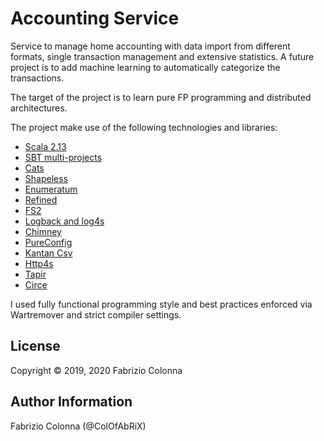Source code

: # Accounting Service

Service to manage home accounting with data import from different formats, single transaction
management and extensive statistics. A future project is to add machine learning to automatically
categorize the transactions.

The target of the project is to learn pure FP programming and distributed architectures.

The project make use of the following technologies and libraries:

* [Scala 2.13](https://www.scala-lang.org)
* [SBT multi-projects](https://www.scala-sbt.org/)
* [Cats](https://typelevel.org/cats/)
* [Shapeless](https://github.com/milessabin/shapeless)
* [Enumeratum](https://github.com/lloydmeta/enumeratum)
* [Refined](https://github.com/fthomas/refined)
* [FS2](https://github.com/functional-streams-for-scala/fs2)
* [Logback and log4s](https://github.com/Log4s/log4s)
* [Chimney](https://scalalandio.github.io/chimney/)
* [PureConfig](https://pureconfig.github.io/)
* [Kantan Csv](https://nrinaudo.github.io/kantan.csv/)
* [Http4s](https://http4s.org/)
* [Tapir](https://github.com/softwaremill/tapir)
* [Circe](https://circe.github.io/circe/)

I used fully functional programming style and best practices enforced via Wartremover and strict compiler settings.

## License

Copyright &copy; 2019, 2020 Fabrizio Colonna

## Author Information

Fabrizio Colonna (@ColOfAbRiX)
━━━━━━━━━━
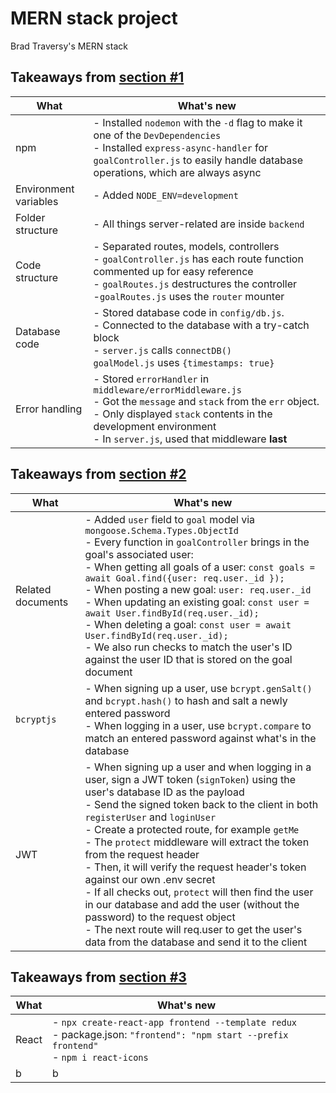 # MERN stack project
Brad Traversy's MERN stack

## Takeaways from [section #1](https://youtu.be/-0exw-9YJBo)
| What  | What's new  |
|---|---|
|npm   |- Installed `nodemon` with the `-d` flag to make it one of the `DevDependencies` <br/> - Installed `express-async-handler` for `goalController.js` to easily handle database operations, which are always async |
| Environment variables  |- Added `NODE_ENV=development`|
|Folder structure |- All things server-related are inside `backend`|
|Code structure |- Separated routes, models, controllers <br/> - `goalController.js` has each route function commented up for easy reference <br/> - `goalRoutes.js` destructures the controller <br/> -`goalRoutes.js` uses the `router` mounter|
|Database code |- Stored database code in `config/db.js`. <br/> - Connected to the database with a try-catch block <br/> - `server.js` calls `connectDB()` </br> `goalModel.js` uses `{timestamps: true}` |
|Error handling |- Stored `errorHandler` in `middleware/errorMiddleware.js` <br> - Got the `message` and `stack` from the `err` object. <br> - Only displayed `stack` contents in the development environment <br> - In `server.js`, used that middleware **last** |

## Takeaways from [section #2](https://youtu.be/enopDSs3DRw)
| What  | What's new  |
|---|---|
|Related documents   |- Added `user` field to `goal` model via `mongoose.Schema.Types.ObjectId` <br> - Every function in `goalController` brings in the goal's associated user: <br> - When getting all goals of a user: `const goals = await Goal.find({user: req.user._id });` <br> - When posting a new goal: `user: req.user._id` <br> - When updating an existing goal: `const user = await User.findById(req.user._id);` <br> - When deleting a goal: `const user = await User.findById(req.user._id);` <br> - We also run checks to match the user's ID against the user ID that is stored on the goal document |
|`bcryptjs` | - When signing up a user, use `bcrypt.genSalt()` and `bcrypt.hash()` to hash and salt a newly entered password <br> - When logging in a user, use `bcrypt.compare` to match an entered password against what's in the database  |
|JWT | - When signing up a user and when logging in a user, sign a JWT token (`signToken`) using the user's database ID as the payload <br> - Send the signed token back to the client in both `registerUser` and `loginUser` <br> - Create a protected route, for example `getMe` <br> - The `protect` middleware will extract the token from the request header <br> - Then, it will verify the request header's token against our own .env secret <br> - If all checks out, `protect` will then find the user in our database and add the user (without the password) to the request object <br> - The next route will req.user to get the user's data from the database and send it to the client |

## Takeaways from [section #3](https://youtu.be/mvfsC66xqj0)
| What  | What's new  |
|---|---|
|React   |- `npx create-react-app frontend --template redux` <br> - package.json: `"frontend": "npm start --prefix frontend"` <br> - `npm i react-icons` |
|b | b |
━━━━━━━━━━
**ACTIVITY**
Text only, no pictures: please print exactly the lines above from the line with "Source code" up to and including the line with "Fabrizio Colonna (@ColOfAbRiX)", and nothing else.

**SOLVED PROBLEM**
Source code

: # Accounting Service

Service to manage home accounting with data import from different formats, single transaction
management and extensive statistics. A future project is to add machine learning to automatically
categorize the transactions.

The target of the project is to learn pure FP programming and distributed architectures.

The project make use of the following technologies and libraries:

* [Scala 2.13](https://www.scala-lang.org)
* [SBT multi-projects](https://www.scala-sbt.org/)
* [Cats](https://typelevel.org/cats/)
* [Shapeless](https://github.com/milessabin/shapeless)
* [Enumeratum](https://github.com/lloydmeta/enumeratum)
* [Refined](https://github.com/fthomas/refined)
* [FS2](https://github.com/functional-streams-for-scala/fs2)
* [Logback and log4s](https://github.com/Log4s/log4s)
* [Chimney](https://scalalandio.github.io/chimney/)
* [PureConfig](https://pureconfig.github.io/)
* [Kantan Csv](https://nrinaudo.github.io/kantan.csv/)
* [Http4s](https://http4s.org/)
* [Tapir](https://github.com/softwaremill/tapir)
* [Circe](https://circe.github.io/circe/)

I used fully functional programming style and best practices enforced via Wartremover and strict compiler settings.

## License

Copyright &copy; 2019, 2020 Fabrizio Colonna

## Author Information

Fabrizio Colonna (@ColOfAbRiX)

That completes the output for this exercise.